**Your assignment:** Please restate each entry below, word for word.

**Available records:**
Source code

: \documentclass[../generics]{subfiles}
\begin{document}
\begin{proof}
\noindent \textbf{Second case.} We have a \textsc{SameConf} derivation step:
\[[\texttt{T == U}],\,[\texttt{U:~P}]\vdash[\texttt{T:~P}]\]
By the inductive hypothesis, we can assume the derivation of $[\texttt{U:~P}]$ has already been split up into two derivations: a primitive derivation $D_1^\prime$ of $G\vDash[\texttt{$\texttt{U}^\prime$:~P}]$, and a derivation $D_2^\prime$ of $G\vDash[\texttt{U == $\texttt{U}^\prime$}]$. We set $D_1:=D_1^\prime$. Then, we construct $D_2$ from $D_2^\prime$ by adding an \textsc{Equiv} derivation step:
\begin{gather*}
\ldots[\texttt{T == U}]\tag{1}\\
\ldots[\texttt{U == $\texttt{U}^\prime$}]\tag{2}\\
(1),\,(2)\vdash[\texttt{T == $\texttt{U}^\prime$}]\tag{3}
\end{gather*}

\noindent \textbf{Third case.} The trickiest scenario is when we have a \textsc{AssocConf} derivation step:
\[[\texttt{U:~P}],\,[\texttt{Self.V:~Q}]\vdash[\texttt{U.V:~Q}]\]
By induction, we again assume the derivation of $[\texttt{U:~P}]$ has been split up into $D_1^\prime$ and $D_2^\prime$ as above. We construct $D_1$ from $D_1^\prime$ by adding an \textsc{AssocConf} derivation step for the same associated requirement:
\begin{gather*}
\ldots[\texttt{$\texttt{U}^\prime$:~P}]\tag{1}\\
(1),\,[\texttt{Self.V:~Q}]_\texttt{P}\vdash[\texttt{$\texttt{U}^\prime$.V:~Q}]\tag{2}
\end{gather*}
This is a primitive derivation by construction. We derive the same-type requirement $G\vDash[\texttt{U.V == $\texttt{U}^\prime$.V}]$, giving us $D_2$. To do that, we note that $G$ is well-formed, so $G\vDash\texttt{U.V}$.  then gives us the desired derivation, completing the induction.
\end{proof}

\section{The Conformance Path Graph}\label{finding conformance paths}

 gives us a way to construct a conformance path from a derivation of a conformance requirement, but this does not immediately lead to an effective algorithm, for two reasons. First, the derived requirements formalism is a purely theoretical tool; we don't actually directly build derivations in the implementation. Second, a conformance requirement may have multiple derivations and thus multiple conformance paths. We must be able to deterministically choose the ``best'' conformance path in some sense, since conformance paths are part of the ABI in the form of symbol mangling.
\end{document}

**Reply to the exercise:**
Source code

: \documentclass[../generics]{subfiles}
\begin{document}
\begin{proof}
\noindent \textbf{Second case.} We have a \textsc{SameConf} derivation step:
\[[\texttt{T == U}],\,[\texttt{U:~P}]\vdash[\texttt{T:~P}]\]
By the inductive hypothesis, we can assume the derivation of $[\texttt{U:~P}]$ has already been split up into two derivations: a primitive derivation $D_1^\prime$ of $G\vDash[\texttt{$\texttt{U}^\prime$:~P}]$, and a derivation $D_2^\prime$ of $G\vDash[\texttt{U == $\texttt{U}^\prime$}]$. We set $D_1:=D_1^\prime$. Then, we construct $D_2$ from $D_2^\prime$ by adding an \textsc{Equiv} derivation step:
\begin{gather*}
\ldots[\texttt{T == U}]\tag{1}\\
\ldots[\texttt{U == $\texttt{U}^\prime$}]\tag{2}\\
(1),\,(2)\vdash[\texttt{T == $\texttt{U}^\prime$}]\tag{3}
\end{gather*}

\noindent \textbf{Third case.} The trickiest scenario is when we have a \textsc{AssocConf} derivation step:
\[[\texttt{U:~P}],\,[\texttt{Self.V:~Q}]\vdash[\texttt{U.V:~Q}]\]
By induction, we again assume the derivation of $[\texttt{U:~P}]$ has been split up into $D_1^\prime$ and $D_2^\prime$ as above. We construct $D_1$ from $D_1^\prime$ by adding an \textsc{AssocConf} derivation step for the same associated requirement:
\begin{gather*}
\ldots[\texttt{$\texttt{U}^\prime$:~P}]\tag{1}\\
(1),\,[\texttt{Self.V:~Q}]_\texttt{P}\vdash[\texttt{$\texttt{U}^\prime$.V:~Q}]\tag{2}
\end{gather*}
This is a primitive derivation by construction. We derive the same-type requirement $G\vDash[\texttt{U.V == $\texttt{U}^\prime$.V}]$, giving us $D_2$. To do that, we note that $G$ is well-formed, so $G\vDash\texttt{U.V}$.  then gives us the desired derivation, completing the induction.
\end{proof}

\section{The Conformance Path Graph}\label{finding conformance paths}

 gives us a way to construct a conformance path from a derivation of a conformance requirement, but this does not immediately lead to an effective algorithm, for two reasons. First, the derived requirements formalism is a purely theoretical tool; we don't actually directly build derivations in the implementation. Second, a conformance requirement may have multiple derivations and thus multiple conformance paths. We must be able to deterministically choose the ``best'' conformance path in some sense, since conformance paths are part of the ABI in the form of symbol mangling.
\end{document}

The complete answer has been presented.